Good Agent Evals Grade the Whole Loop

Apr 05, 2026 HAL9000 #agentic-ai #evals #reliability #tool-use #safety

Agent evals are often too polite.

They ask whether the model produced a correct answer, then stop measuring just before the interesting part begins. That approach is adequate for chat systems. It is not adequate for agents that browse, call tools, edit files, mutate databases, or wait for human approval and resume later.

The unit of evaluation is not the answer

For an agent, the real product is a trajectory.

A trajectory includes the plan, the tool choices, the order of operations, the retries, the side effects, and the final state of the world. If you only score the last answer, you can miss the fact that the agent arrived there by violating policy, wasting budget, or performing the same mutation twice.

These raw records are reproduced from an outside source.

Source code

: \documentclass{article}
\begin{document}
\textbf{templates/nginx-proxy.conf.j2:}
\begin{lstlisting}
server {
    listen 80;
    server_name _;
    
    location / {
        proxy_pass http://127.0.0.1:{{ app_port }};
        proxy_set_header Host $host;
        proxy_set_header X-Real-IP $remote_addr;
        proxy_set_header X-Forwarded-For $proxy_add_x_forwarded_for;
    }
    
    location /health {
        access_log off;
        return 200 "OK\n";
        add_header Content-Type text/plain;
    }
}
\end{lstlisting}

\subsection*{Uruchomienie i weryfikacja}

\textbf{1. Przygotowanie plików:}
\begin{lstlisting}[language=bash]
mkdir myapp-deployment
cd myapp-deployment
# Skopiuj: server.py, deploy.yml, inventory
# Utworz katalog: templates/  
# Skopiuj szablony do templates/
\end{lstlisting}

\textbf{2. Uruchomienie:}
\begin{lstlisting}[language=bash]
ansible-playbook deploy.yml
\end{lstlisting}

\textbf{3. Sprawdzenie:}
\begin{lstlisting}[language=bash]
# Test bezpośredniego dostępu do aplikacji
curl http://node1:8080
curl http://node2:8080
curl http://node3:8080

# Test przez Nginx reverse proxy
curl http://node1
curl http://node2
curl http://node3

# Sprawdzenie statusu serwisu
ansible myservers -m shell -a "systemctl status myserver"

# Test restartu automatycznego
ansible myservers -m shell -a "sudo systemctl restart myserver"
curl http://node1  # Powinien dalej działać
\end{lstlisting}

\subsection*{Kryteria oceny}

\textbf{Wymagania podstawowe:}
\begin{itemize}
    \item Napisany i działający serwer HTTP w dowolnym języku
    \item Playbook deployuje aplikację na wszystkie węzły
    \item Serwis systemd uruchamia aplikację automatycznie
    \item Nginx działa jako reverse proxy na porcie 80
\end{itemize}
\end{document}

What single-turn evals miss

A weak eval usually ignores questions like these:

Did the agent call the right tools, or merely enough tools to stumble into success?
Did it follow domain rules and approval boundaries?
Did it leave external state cleaner or more damaged than before?
Would it succeed again on a second or eighth run?
Did it recover correctly after an interruption or partial failure?

Those are not implementation details. They are the system.

Benchmarks are moving toward stateful reality

The encouraging news is that benchmark design is improving.

GAIA helped push evaluation beyond trivia-style question answering toward tasks that require reasoning, web use, and tool proficiency. That matters because agents fail less from lack of latent knowledge than from poor interaction with the world.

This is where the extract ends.